▸ Supplied information:
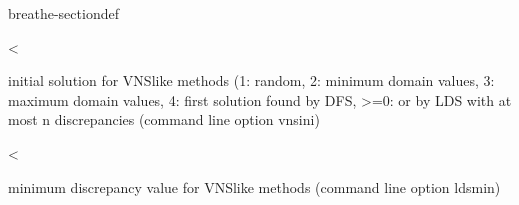 \documentclass[letterpaper,10pt,openany,oneside,english]{sphinxmanual}
\begin{document}
\begin{fulllineitems}
\begin{sphinxuseclass}{breathe-sectiondef}

\begin{fulllineitems}
\label{\detokenize{ref/ref_cpp:_CPPv4N8ToulBar29vnsLDSminE}}\label{\detokenize{ref/ref_cpp:_CPPv3N8ToulBar29vnsLDSminE}}\label{\detokenize{ref/ref_cpp:_CPPv2N8ToulBar29vnsLDSminE}}\label{\detokenize{ref/ref_cpp:ToulBar2::vnsLDSmin__i}}
\pysigstartsignatures
\pysigstartmultiline
{}
\pysigstopmultiline
\pysigstopsignatures
\sphinxAtStartPar
\textless{} 

\sphinxAtStartPar
initial solution for VNS\sphinxhyphen{}like methods (\sphinxhyphen{}1: random, \sphinxhyphen{}2: minimum domain values, \sphinxhyphen{}3: maximum domain values, \sphinxhyphen{}4: first solution found by DFS, \textgreater{}=0: or by LDS with at most n discrepancies (command line option \sphinxhyphen{}vnsini) 

\end{fulllineitems}


\begin{fulllineitems}
\label{\detokenize{ref/ref_cpp:_CPPv4N8ToulBar29vnsLDSmaxE}}\label{\detokenize{ref/ref_cpp:_CPPv3N8ToulBar29vnsLDSmaxE}}\label{\detokenize{ref/ref_cpp:_CPPv2N8ToulBar29vnsLDSmaxE}}\label{\detokenize{ref/ref_cpp:ToulBar2::vnsLDSmax__i}}
\pysigstartsignatures
\pysigstartmultiline
{}
\pysigstopmultiline
\pysigstopsignatures
\sphinxAtStartPar
\textless{} 

\sphinxAtStartPar
minimum discrepancy value for VNS\sphinxhyphen{}like methods (command line option \sphinxhyphen{}ldsmin) 

\end{fulllineitems}



\end{sphinxuseclass}
\end{fulllineitems}
\end{document}
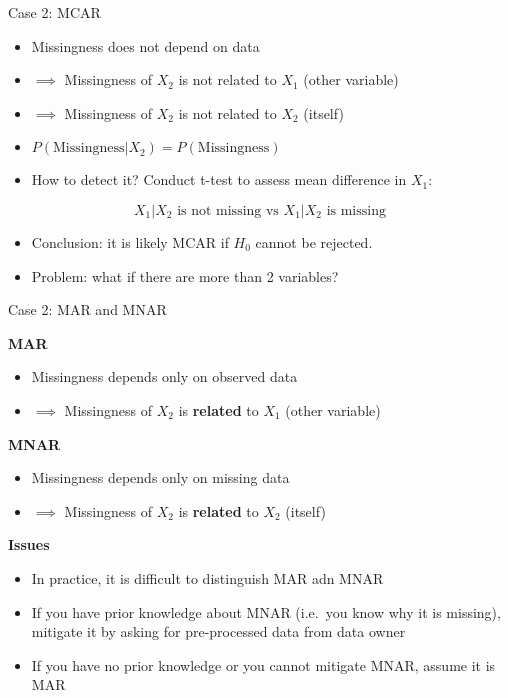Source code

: \documentclass[ignorenonframetext,]{beamer}
\providecommand{\tightlist}{%
  \setlength{\itemsep}{0pt}\setlength{\parskip}{0pt}}
\begin{document}
\begin{frame}{Case 2: MCAR}

\begin{itemize}[<+->]
\tightlist
\item
  Missingness does not depend on data
\item
  \(\implies\) Missingness of \(X_{2}\) is not related to \(X_{1}\)
  (other variable)
\item
  \(\implies\) Missingness of \(X_{2}\) is not related to \(X_{2}\)
  (itself)
\item
  \(P(\text{Missingness}|X_{2}) = P(\text{Missingness})\)
\item
  How to detect it? Conduct t-test to assess mean difference in
  \(X_{1}\):
\end{itemize}

\[X_{1} | X_{2} \text{ is not missing vs } X_{1} | X_{2} \text{ is  missing}\]

\begin{itemize}[<+->]
\tightlist
\item
  Conclusion: it is likely MCAR if \(H_0\) cannot be rejected.
\item
  Problem: what if there are more than 2 variables?
\end{itemize}

\end{frame}

\begin{frame}{Case 2: MAR and MNAR}

\textbf{MAR}

\begin{itemize}[<+->]
\tightlist
\item
  Missingness depends only on observed data
\item
  \(\implies\) Missingness of \(X_{2}\) is \textbf{related} to \(X_{1}\)
  (other variable)
\end{itemize}

\textbf{MNAR}

\begin{itemize}[<+->]
\tightlist
\item
  Missingness depends only on missing data
\item
  \(\implies\) Missingness of \(X_{2}\) is \textbf{related} to \(X_{2}\)
  (itself)
\end{itemize}

\textbf{Issues}

\begin{itemize}[<+->]
\tightlist
\item
  In practice, it is difficult to distinguish MAR adn MNAR
\item
  If you have prior knowledge about MNAR (i.e.~you know why it is
  missing), mitigate it by asking for pre-processed data from data owner
\item
  If you have no prior knowledge or you cannot mitigate MNAR, assume it
  is MAR
\end{itemize}

\end{frame}
\end{document}
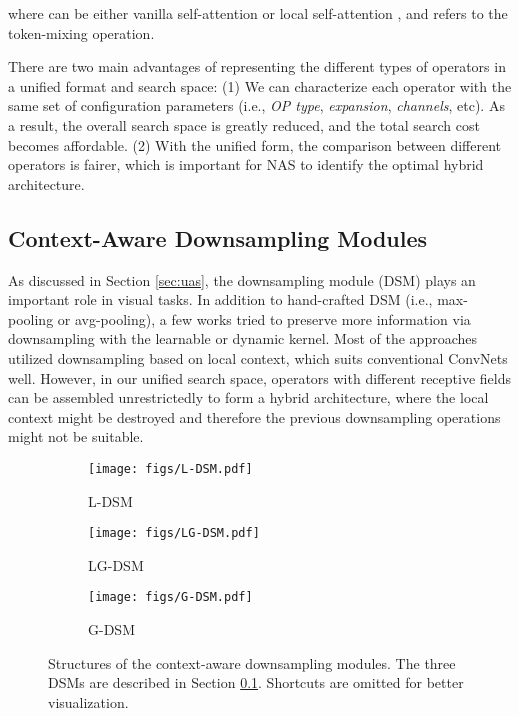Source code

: \documentclass[runningheads]{llncs}
\begin{document}
where  can be either vanilla self-attention or local self-attention , and  refers to the token-mixing operation.

There are two main advantages of representing the different types of operators in a unified format and search space: (1) We can characterize each operator with the same set of configuration parameters (i.e., \textit{OP type}, \textit{expansion}, \textit{channels}, etc). As a result, the overall search space is greatly reduced, and the total search cost becomes affordable. (2) With the unified form, the comparison between different operators is fairer, which is important for NAS \cite{mnas} to identify the optimal hybrid architecture.



\subsection{Context-Aware Downsampling Modules}
\label{sec:dsm}

As discussed in Section \ref{sec:uas}, the downsampling module (DSM) plays an important role in visual tasks. In addition to hand-crafted DSM (i.e., max-pooling or avg-pooling), a few works \cite{dpp,lip,carafe++} tried to preserve more information via downsampling with the learnable or dynamic kernel. Most of the approaches utilized downsampling based on local context, which suits conventional ConvNets well. However, in our unified search space, operators with different receptive fields can be assembled unrestrictedly to form a hybrid architecture, where the local context might be destroyed and therefore the previous downsampling operations might not be suitable. 


\begin{figure}[t]
    \centering
     \begin{subfigure}[b]{0.17\linewidth}
         \centering
         \texttt{[image: figs/L-DSM.pdf]}
         \caption{L-DSM}
         \label{fig:ldsm}
     \end{subfigure}
     \hspace{1.5em} 
     \begin{subfigure}[b]{0.17\linewidth}
         \centering
         \texttt{[image: figs/LG-DSM.pdf]}
         \caption{LG-DSM}
         \label{fig:lgdsm}
     \end{subfigure}
     \hspace{1.5em} 
     \begin{subfigure}[b]{0.17\linewidth}
         \centering
         \texttt{[image: figs/G-DSM.pdf]}
         \caption{G-DSM}
         \label{fig:gdsm}
     \end{subfigure}
\caption{Structures of the context-aware downsampling modules. The three DSMs are described in Section \ref{sec:dsm}. Shortcuts are omitted for better visualization.}
    \label{fig:dsms}
\end{figure}
\end{document}
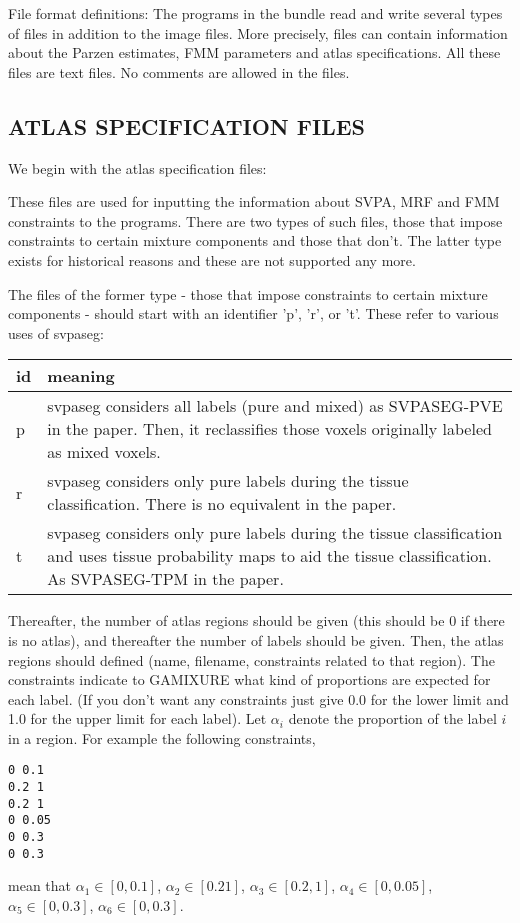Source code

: \documentclass[12pt]{article}
\begin{document}
File format definitions: The programs in the bundle read and write several
types of files in addition to the image files. More precisely, files
can contain information about the Parzen estimates, FMM parameters and
atlas specifications. All these files are text files. No comments are
allowed in the files.

\subsection{ATLAS SPECIFICATION FILES}
We begin with the atlas specification files:

These files are used for inputting the information about SVPA, MRF and
FMM constraints to the programs. There are two types of such files,
those that impose constraints to certain mixture components and those
that don't. The latter type exists for historical reasons and these are not supported any more.

The files of the former type - those that impose constraints to certain mixture components - 
should start with an identifier 'p', 'r', or 't'. These refer to various uses of svpaseg:

\begin{tabular}{|l|p{10cm}|} \hline
id & meaning \\ \hline
p & svpaseg considers all labels (pure and mixed) as SVPASEG-PVE in the paper. Then, it reclassifies those voxels originally labeled as mixed voxels.  \\
r & svpaseg considers only pure labels during the tissue classification. There is no equivalent in the paper. \\
t & svpaseg considers only pure labels during the tissue classification and uses tissue probability maps to aid the tissue classification. As SVPASEG-TPM in the paper. \\ \hline
\end{tabular}


Thereafter, the number of atlas regions should be given (this
should be 0 if there is no atlas), and thereafter the number of labels
should be given. Then, the atlas regions should defined (name,
filename, constraints related to that region). The constraints indicate to GAMIXURE what kind of proportions are expected for each label. (If you don't want any constraints just give 0.0 for the lower
limit and 1.0 for the upper limit for each label). Let $\alpha_i$ denote the proportion of the label $i$ in a region. For example the following constraints,
\begin{verbatim}
0 0.1
0.2 1
0.2 1
0 0.05
0 0.3
0 0.3
\end{verbatim}
mean that $\alpha_1 \in [0,0.1]$, $\alpha_2 \in [0.2 1]$, $\alpha_3 \in [0.2,1]$, $\alpha_4 \in [0,0.05]$, $\alpha_5 \in [0,0.3]$, $\alpha_6 \in [0,0.3]$.    
\end{document}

▸ Exercise directions: Check every line above for the string "hline" and copy those that have it.

▸ Result of this exercise:
\begin{tabular}{|l|p{10cm}|} \hline
id & meaning \\ \hline
t & svpaseg considers only pure labels during the tissue classification and uses tissue probability maps to aid the tissue classification. As SVPASEG-TPM in the paper. \\ \hline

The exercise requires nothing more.